3.3 ISX9 potentiates the association of LRP6 with Axin1
It has been known that Wnt stimulation-induced LRP6 phosphorylation
promotes the association of LRP6 with Axin, a key step to regulate
β–catenin stability (Xin Zeng et al., 2008). We therefore examined the
effect of ISX9 on interaction between LRP6 and Axin1 using a mammalian
two-hybrid assay consisted of UAS-TK-Luc reporter and the expression
vectors for Gal4-LRP6 intracellular domain (Gal4-LRP6-ICD) and
VP16-Axin1. The interaction between LRP6-ICD and Axin1 was observed in
HEK293T cells transfected with both Gal4-LRP6-ICD and VP16-Axin1, and
treatment with ISX9 dose-dependently potentiated the interaction between
LRP6-ICD and Axin1. However, little signal was detected when UAS-TK-Luc
reporter was co-expressed with either Gal4-LRP6-ICD or VP16-Axin in the
presence or absence of ISX9 (Figure 3A). Notably, LiCl treatment exerted
little effect on the association of Gal4-LRP6 ICD with VP16-Axin1
(Figure 3B).

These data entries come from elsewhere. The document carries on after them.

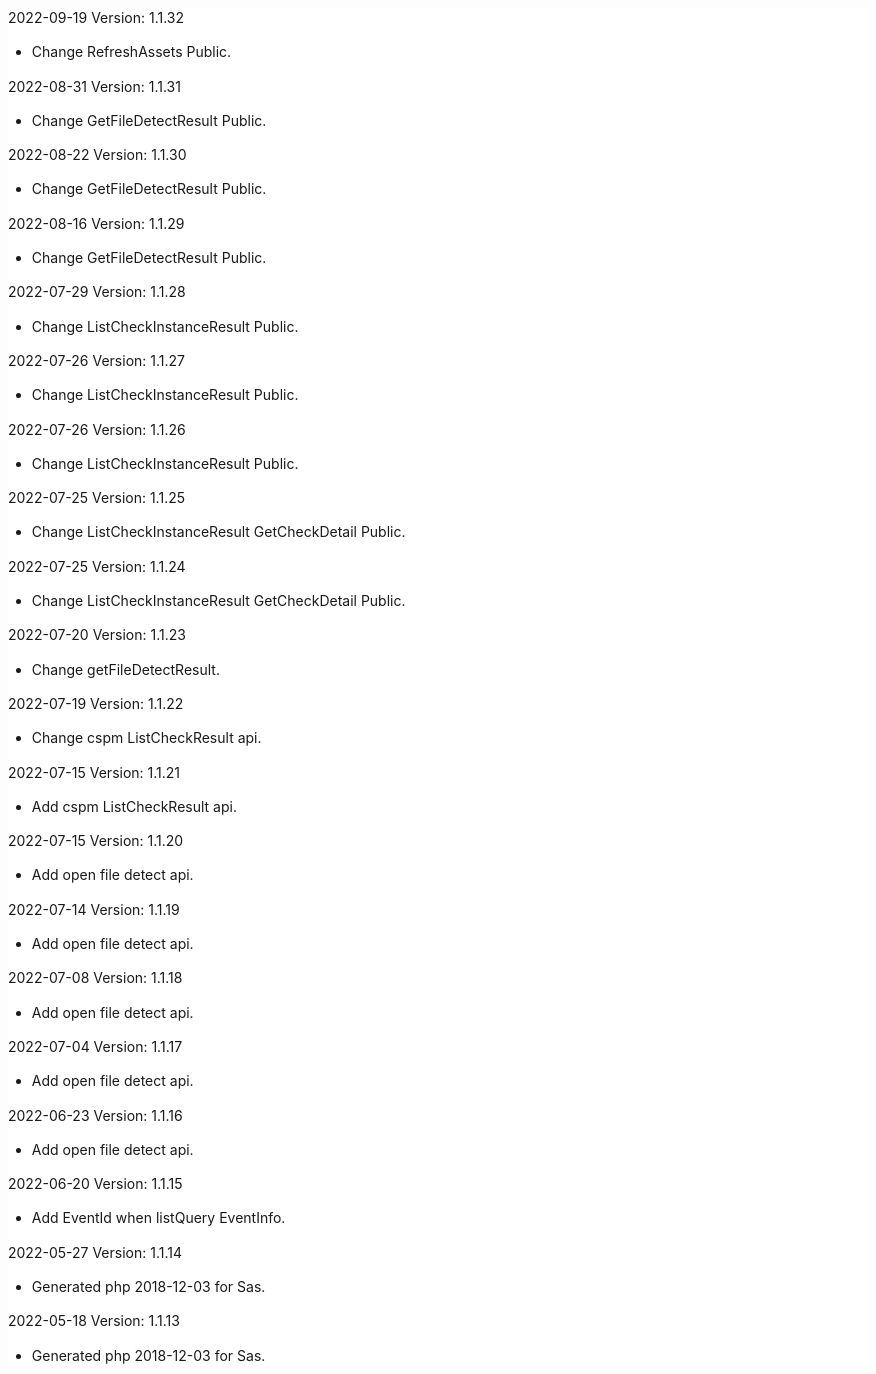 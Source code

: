 2022-09-19 Version: 1.1.32
- Change RefreshAssets Public.

2022-08-31 Version: 1.1.31
- Change GetFileDetectResult Public.

2022-08-22 Version: 1.1.30
- Change GetFileDetectResult Public.

2022-08-16 Version: 1.1.29
- Change GetFileDetectResult Public.

2022-07-29 Version: 1.1.28
- Change ListCheckInstanceResult Public.

2022-07-26 Version: 1.1.27
- Change ListCheckInstanceResult Public.

2022-07-26 Version: 1.1.26
- Change ListCheckInstanceResult Public.

2022-07-25 Version: 1.1.25
- Change ListCheckInstanceResult GetCheckDetail Public.

2022-07-25 Version: 1.1.24
- Change ListCheckInstanceResult GetCheckDetail Public.

2022-07-20 Version: 1.1.23
- Change getFileDetectResult.

2022-07-19 Version: 1.1.22
- Change cspm ListCheckResult api.

2022-07-15 Version: 1.1.21
- Add cspm ListCheckResult api.

2022-07-15 Version: 1.1.20
- Add open file detect api.

2022-07-14 Version: 1.1.19
- Add open file detect api.

2022-07-08 Version: 1.1.18
- Add open file detect api.

2022-07-04 Version: 1.1.17
- Add open file detect api.

2022-06-23 Version: 1.1.16
- Add open file detect api.

2022-06-20 Version: 1.1.15
- Add EventId when listQuery EventInfo.

2022-05-27 Version: 1.1.14
- Generated php 2018-12-03 for Sas.

2022-05-18 Version: 1.1.13
- Generated php 2018-12-03 for Sas.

These results suggest that ISX9 may potentiate the
association of LRP6 with Axin1. To further confirm the effect of ISX9 on
the interaction of LRP6 with Axin1, a co-immunoprecipitation assay was
performed using anti-Flag beads in HEK293T cells transfected with
LRP6-V5 and Flag-Axin1 expression vectors. Figure 3C showed that
increasing amounts of LRP6-V5 protein were immunoprecipitated using
anti-Flag beads in the presence of ISX9 (Figure 3C). Treatment with ISX9
also promoted endogenous interaction between LRP6 and Axin1 in HEK293T
and HaCat cells (Figure 3D and E). These results demonstrated that ISX9
is capable of promoting the interaction of LRP6 with Axin1.